◆ **Work order**: Look through the entries. Copy each line that has the word "then".

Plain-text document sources
##########
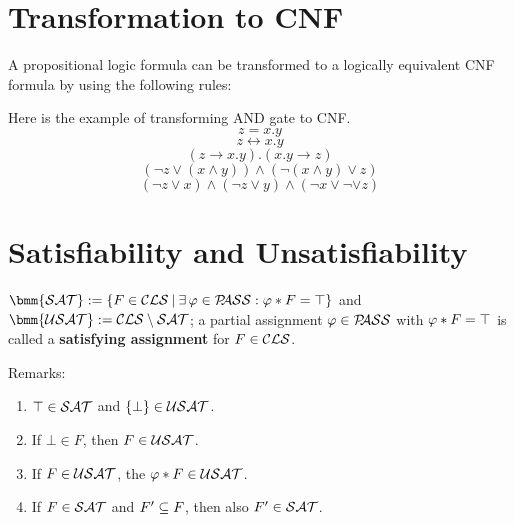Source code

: \documentclass[12pt]{book}
\begin{document}
\section{Transformation to CNF}
\label{sec:Transformation to CNF}

A propositional logic formula can be transformed to a logically equivalent CNF formula by using the following rules:
\begin{enumerate}
   \item $ a = b \Longleftrightarrow a \leftrightarrow b$.
    \item $a \leftrightarrow b \Longleftrightarrow (a \rightarrow b) \wedge (b \rightarrow a)}$.
    \item $ a \rightarrow b \Longleftrightarrow \neg a \vee b$.
	\item $ a + b \Longleftrightarrow a \vee b$.
	\item $ a . b \Longleftrightarrow a \wedge b$.
   \end{enumerate}
   
\begin{examp}\label{exp:tocnf}
 Here is the example of transforming AND gate to CNF.
$$ z = x . y$$
$$ z  \leftrightarrow x . y$$
$$(z \rightarrow x . y) . (x . y \rightarrow z)$$
$$ ( \neg z \vee (x \wedge y)) \wedge (\neg (x \wedge y) \vee z)$$
$$ (\neg z \vee x) \wedge ( \neg z \vee y) \wedge ( \neg x \vee \neg \vee z)$$
\end{examp}  
\section{Satisfiability and Unsatisfiability}
\label{sec:Satisfiability and Unsatisfiability}

\begin{defi}\label{def:sat}
  $\bmm{\Sat} := \set{F \in \Cls \mb \ex\, \vp \in \Pass : \vp * F = \top}$ and $\bmm{\Usat} := \Cls \sm \Sat$; a partial assignment $\varphi \in \mathcal{P\hspace{-0.32em}ASS}$ with $\varphi * F = \top$ is called a \textbf{satisfying assignment} for $F \in \mathcal{CLS}$.
\end{defi}
Remarks:
\begin{enumerate}
\item $\top \in \mathcal{SAT}$ and $\{ \bot \} \in \mathcal{USAT}$.
\item If $\bot \in F$, then $F \in \mathcal{USAT}$.
\item If $F \in \mathcal{USAT}$, the $\varphi * F \in \mathcal{USAT}$.
\item If $F \in \mathcal{SAT}$ and $F' \subseteq F$, then also $F' \in \mathcal{SAT}$.
\end{enumerate}
\end{document}
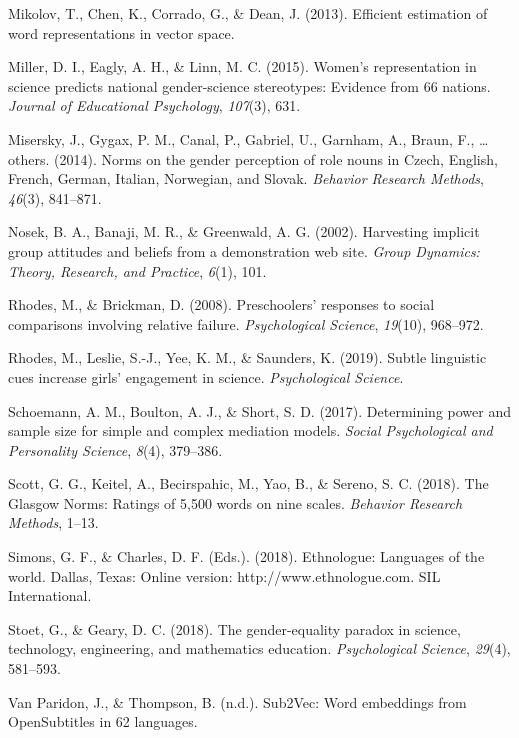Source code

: \documentclass[man,floatsintext]{apa6}
\begin{document}
\leavevmode\hypertarget{ref-mikolov2013efficient}{}%
Mikolov, T., Chen, K., Corrado, G., \& Dean, J. (2013). Efficient estimation of word representations in vector space.

\leavevmode\hypertarget{ref-miller2015women}{}%
Miller, D. I., Eagly, A. H., \& Linn, M. C. (2015). Women's representation in science predicts national gender-science stereotypes: Evidence from 66 nations. \emph{Journal of Educational Psychology}, \emph{107}(3), 631.

\leavevmode\hypertarget{ref-misersky2014norms}{}%
Misersky, J., Gygax, P. M., Canal, P., Gabriel, U., Garnham, A., Braun, F., \ldots{} others. (2014). Norms on the gender perception of role nouns in Czech, English, French, German, Italian, Norwegian, and Slovak. \emph{Behavior Research Methods}, \emph{46}(3), 841--871.

\leavevmode\hypertarget{ref-nosek2002harvesting}{}%
Nosek, B. A., Banaji, M. R., \& Greenwald, A. G. (2002). Harvesting implicit group attitudes and beliefs from a demonstration web site. \emph{Group Dynamics: Theory, Research, and Practice}, \emph{6}(1), 101.

\leavevmode\hypertarget{ref-rhodes2008preschoolers}{}%
Rhodes, M., \& Brickman, D. (2008). Preschoolers' responses to social comparisons involving relative failure. \emph{Psychological Science}, \emph{19}(10), 968--972.

\leavevmode\hypertarget{ref-rhodes2018subtle}{}%
Rhodes, M., Leslie, S.-J., Yee, K. M., \& Saunders, K. (2019). Subtle linguistic cues increase girls' engagement in science. \emph{Psychological Science}.

\leavevmode\hypertarget{ref-schoemann2017determining}{}%
Schoemann, A. M., Boulton, A. J., \& Short, S. D. (2017). Determining power and sample size for simple and complex mediation models. \emph{Social Psychological and Personality Science}, \emph{8}(4), 379--386.

\leavevmode\hypertarget{ref-scott2018glasgow}{}%
Scott, G. G., Keitel, A., Becirspahic, M., Yao, B., \& Sereno, S. C. (2018). The Glasgow Norms: Ratings of 5,500 words on nine scales. \emph{Behavior Research Methods}, 1--13.

\leavevmode\hypertarget{ref-simons2018}{}%
Simons, G. F., \& Charles, D. F. (Eds.). (2018). Ethnologue: Languages of the world. Dallas, Texas: Online version: http://www.ethnologue.com. SIL International.

\leavevmode\hypertarget{ref-stoet2018gender}{}%
Stoet, G., \& Geary, D. C. (2018). The gender-equality paradox in science, technology, engineering, and mathematics education. \emph{Psychological Science}, \emph{29}(4), 581--593.

\leavevmode\hypertarget{ref-vanparidon}{}%
Van Paridon, J., \& Thompson, B. (n.d.). Sub2Vec: Word embeddings from OpenSubtitles in 62 languages.

\endgroup
\end{document}
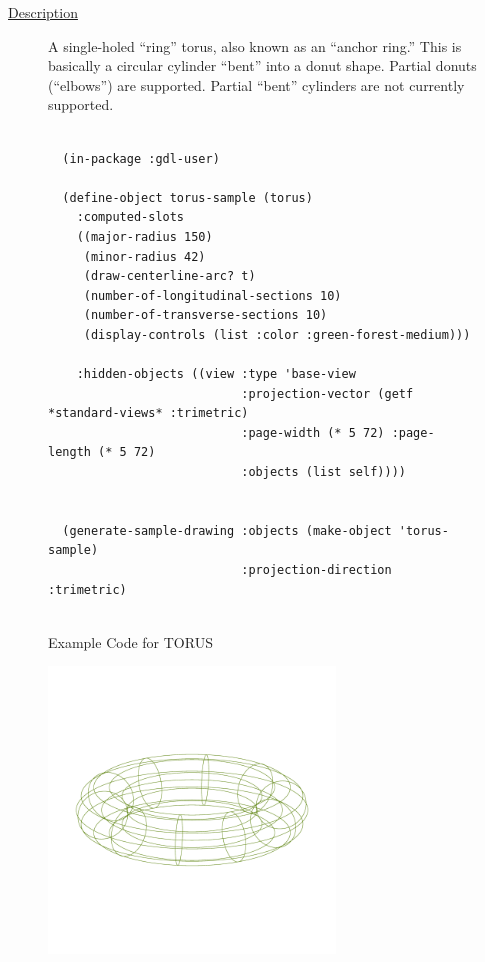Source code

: \documentclass [11pt]{book}
\begin{document}
\begin{itemize}
\begin{description}

\item [
\underline{Description}]


A single-holed ``ring'' torus, also known as an ``anchor ring.''
This is basically a circular cylinder ``bent'' into a donut shape. Partial donuts (``elbows'') are supported.
Partial ``bent'' cylinders are not currently supported.



\end{description}




\begin{figure}
\begin{lrbox}{\boxedverb}
\begin{minipage}{\linewidth}
{\small

\begin{verbatim}
  
  (in-package :gdl-user)
  
  (define-object torus-sample (torus)
    :computed-slots
    ((major-radius 150)
     (minor-radius 42)
     (draw-centerline-arc? t)
     (number-of-longitudinal-sections 10)
     (number-of-transverse-sections 10)
     (display-controls (list :color :green-forest-medium)))

    :hidden-objects ((view :type 'base-view
                           :projection-vector (getf *standard-views* :trimetric)
                           :page-width (* 5 72) :page-length (* 5 72)
                           :objects (list self))))
  

  (generate-sample-drawing :objects (make-object 'torus-sample) 
                           :projection-direction :trimetric)
                  

\end{verbatim}}
\end{minipage}
\end{lrbox}
\fbox{\usebox{\boxedverb}}

\caption{Example Code for TORUS}

\label{fig:example-code-TORUS}

\end{figure}

\begin{figure}
\begin{center}
\includegraphics[width=3in,height=3in]{../images/example-torus.pdf}
\end{center}


\end{figure}
\end{itemize}
\end{document}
##########
◆ **Answer**:
\item If $\bot \in F$, then $F \in \mathcal{USAT}$.
\item If $F \in \mathcal{SAT}$ and $F' \subseteq F$, then also $F' \in \mathcal{SAT}$.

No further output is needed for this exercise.